EXERCISE DATA
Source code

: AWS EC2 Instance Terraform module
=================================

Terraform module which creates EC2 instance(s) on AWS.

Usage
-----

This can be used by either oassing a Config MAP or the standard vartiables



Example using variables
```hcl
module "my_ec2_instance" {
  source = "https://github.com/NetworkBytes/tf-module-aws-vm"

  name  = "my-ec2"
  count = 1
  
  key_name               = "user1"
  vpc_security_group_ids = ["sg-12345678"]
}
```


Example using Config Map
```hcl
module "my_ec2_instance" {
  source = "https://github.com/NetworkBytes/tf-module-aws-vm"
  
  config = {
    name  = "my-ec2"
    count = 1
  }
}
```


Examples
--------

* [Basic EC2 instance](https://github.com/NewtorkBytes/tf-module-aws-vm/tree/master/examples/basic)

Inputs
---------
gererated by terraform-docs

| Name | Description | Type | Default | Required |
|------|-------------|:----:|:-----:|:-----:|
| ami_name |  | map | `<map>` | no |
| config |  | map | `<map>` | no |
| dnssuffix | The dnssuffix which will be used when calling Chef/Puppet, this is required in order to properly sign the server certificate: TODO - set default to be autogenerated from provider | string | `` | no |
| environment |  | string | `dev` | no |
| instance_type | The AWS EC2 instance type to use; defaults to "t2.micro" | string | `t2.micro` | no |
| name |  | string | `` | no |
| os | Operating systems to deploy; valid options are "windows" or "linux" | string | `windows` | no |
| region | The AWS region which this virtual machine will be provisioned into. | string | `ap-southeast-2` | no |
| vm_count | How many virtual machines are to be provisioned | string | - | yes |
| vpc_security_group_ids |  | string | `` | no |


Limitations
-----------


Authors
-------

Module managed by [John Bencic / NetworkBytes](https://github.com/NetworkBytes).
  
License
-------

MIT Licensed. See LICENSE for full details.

ASSIGNMENT
Each line, starting with the one containing "This can be" and ending with the last line of the records above, should be reproduced exactly.

RESPONSE TO THE EXERCISE
This can be used by either oassing a Config MAP or the standard vartiables



Example using variables
```hcl
module "my_ec2_instance" {
  source = "https://github.com/NetworkBytes/tf-module-aws-vm"

  name  = "my-ec2"
  count = 1
  
  key_name               = "user1"
  vpc_security_group_ids = ["sg-12345678"]
}
```


Example using Config Map
```hcl
module "my_ec2_instance" {
  source = "https://github.com/NetworkBytes/tf-module-aws-vm"
  
  config = {
    name  = "my-ec2"
    count = 1
  }
}
```


Examples
--------

* [Basic EC2 instance](https://github.com/NewtorkBytes/tf-module-aws-vm/tree/master/examples/basic)

Inputs
---------
gererated by terraform-docs

| Name | Description | Type | Default | Required |
|------|-------------|:----:|:-----:|:-----:|
| ami_name |  | map | `<map>` | no |
| config |  | map | `<map>` | no |
| dnssuffix | The dnssuffix which will be used when calling Chef/Puppet, this is required in order to properly sign the server certificate: TODO - set default to be autogenerated from provider | string | `` | no |
| environment |  | string | `dev` | no |
| instance_type | The AWS EC2 instance type to use; defaults to "t2.micro" | string | `t2.micro` | no |
| name |  | string | `` | no |
| os | Operating systems to deploy; valid options are "windows" or "linux" | string | `windows` | no |
| region | The AWS region which this virtual machine will be provisioned into. | string | `ap-southeast-2` | no |
| vm_count | How many virtual machines are to be provisioned | string | - | yes |
| vpc_security_group_ids |  | string | `` | no |


Limitations
-----------


Authors
-------

Module managed by [John Bencic / NetworkBytes](https://github.com/NetworkBytes).
  
License
-------

MIT Licensed. See LICENSE for full details.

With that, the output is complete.